-- Opening Marker --

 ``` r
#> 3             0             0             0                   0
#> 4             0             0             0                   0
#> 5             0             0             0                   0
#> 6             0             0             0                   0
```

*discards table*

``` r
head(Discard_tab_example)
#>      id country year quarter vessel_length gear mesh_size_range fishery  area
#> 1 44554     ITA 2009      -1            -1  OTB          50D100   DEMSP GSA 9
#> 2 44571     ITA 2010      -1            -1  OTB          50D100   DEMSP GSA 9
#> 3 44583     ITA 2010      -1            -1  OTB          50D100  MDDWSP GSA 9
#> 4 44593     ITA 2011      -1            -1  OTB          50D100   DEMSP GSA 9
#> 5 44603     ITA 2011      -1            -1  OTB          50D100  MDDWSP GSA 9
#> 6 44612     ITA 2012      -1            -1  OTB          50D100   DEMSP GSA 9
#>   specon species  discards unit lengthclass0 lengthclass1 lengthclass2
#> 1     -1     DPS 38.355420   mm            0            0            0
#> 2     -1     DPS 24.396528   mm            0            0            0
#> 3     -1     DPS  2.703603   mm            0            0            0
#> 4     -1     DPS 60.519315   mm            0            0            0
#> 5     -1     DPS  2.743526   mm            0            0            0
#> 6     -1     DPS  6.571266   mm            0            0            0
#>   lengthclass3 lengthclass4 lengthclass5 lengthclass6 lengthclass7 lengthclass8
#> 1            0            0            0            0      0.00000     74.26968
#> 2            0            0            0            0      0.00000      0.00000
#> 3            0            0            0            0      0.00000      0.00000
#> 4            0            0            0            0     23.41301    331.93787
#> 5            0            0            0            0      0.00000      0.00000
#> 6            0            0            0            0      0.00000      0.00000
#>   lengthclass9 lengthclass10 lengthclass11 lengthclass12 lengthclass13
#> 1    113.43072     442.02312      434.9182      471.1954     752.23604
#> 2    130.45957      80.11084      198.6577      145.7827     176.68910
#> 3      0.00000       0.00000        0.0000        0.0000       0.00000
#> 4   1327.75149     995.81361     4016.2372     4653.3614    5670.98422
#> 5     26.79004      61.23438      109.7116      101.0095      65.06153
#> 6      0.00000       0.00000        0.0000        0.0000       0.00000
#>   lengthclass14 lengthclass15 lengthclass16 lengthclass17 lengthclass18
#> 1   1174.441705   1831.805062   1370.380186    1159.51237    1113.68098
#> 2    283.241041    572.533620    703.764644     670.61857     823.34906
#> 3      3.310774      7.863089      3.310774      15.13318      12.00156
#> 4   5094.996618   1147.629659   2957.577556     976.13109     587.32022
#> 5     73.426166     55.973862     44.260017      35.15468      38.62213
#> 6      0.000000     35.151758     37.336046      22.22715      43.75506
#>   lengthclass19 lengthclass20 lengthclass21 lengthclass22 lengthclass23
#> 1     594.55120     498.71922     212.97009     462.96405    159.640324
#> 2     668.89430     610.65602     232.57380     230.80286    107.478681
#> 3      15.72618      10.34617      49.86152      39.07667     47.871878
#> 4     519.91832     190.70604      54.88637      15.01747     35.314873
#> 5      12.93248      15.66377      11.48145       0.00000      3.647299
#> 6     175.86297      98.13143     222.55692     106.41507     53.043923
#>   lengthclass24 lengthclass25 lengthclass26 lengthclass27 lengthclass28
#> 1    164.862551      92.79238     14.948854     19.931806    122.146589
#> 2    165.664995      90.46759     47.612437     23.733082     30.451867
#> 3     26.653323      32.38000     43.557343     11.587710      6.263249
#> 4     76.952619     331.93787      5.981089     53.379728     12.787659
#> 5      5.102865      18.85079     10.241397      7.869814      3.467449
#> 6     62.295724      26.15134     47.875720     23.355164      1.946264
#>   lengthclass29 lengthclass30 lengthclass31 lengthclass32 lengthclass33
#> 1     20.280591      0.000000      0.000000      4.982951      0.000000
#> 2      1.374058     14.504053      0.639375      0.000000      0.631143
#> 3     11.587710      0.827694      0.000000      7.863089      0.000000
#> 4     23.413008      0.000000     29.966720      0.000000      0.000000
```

-- Closing Marker --
-- Opening Marker --

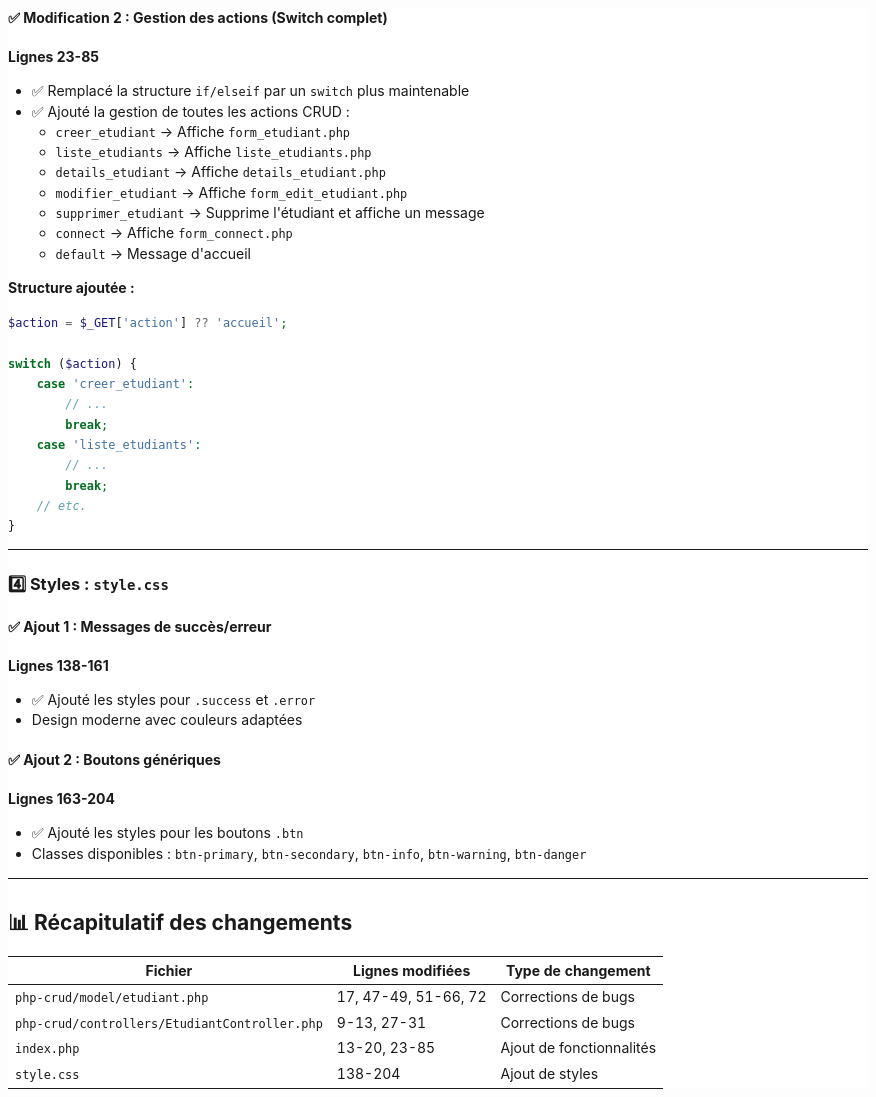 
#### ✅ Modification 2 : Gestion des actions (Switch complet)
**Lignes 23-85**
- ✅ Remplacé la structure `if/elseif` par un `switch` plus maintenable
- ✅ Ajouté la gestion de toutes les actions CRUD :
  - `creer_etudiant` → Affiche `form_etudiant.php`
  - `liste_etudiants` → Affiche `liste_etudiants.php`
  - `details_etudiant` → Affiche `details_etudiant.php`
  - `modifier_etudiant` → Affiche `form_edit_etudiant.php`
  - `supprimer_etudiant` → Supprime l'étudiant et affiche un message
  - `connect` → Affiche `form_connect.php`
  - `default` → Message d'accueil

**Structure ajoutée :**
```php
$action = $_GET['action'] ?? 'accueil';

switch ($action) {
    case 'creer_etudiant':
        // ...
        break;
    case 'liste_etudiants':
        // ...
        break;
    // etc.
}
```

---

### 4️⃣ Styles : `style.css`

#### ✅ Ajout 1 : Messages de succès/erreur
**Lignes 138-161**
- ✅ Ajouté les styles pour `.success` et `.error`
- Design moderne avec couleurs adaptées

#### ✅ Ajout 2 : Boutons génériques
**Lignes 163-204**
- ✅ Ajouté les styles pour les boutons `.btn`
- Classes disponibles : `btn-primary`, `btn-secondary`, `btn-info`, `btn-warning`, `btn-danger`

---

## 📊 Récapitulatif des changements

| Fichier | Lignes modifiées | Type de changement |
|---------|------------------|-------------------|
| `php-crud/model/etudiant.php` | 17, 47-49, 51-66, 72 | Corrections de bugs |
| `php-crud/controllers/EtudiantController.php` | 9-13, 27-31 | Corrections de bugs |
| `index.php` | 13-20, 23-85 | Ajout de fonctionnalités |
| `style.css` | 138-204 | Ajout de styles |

-- Closing Marker --

§ Assignment: Of all the lines in the data above, show only those that hold the word "case".

§ Problem solution:
    case 'creer_etudiant':
    case 'liste_etudiants':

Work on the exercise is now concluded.